**Problem to solve**
Wherever a line of the records contains "Hotel", copy that line.

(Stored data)
-------------------------
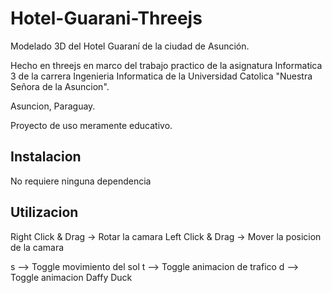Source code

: # Hotel-Guarani-Threejs
Modelado 3D del Hotel Guaraní de la ciudad de Asunción.

Hecho en threejs en marco del trabajo practico de la asignatura Informatica 3 de la carrera Ingenieria Informatica de la Universidad Catolica "Nuestra Señora de la Asuncion".

Asuncion, Paraguay.

Proyecto de uso meramente educativo.

## Instalacion
No requiere ninguna dependencia

## Utilizacion
Right Click & Drag -> Rotar la camara
Left Click & Drag -> Mover la posicion de la camara

s --> Toggle movimiento del sol
t --> Toggle animacion de trafico
d --> Toggle animacion Daffy Duck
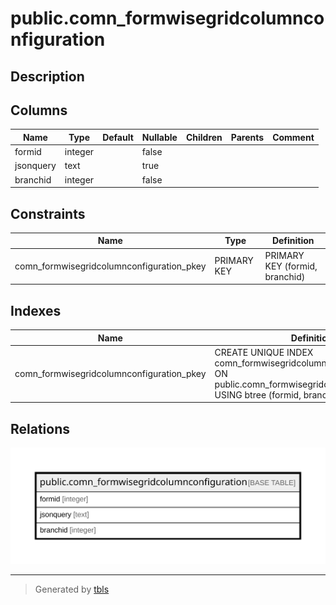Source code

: # public.comn_formwisegridcolumnconfiguration

## Description

## Columns

| Name | Type | Default | Nullable | Children | Parents | Comment |
| ---- | ---- | ------- | -------- | -------- | ------- | ------- |
| formid | integer |  | false |  |  |  |
| jsonquery | text |  | true |  |  |  |
| branchid | integer |  | false |  |  |  |

## Constraints

| Name | Type | Definition |
| ---- | ---- | ---------- |
| comn_formwisegridcolumnconfiguration_pkey | PRIMARY KEY | PRIMARY KEY (formid, branchid) |

## Indexes

| Name | Definition |
| ---- | ---------- |
| comn_formwisegridcolumnconfiguration_pkey | CREATE UNIQUE INDEX comn_formwisegridcolumnconfiguration_pkey ON public.comn_formwisegridcolumnconfiguration USING btree (formid, branchid) |

## Relations

![er](public.comn_formwisegridcolumnconfiguration.svg)

---

> Generated by [tbls](https://github.com/k1LoW/tbls)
-------------------------
**Task output**
: # Hotel-Guarani-Threejs
Modelado 3D del Hotel Guaraní de la ciudad de Asunción.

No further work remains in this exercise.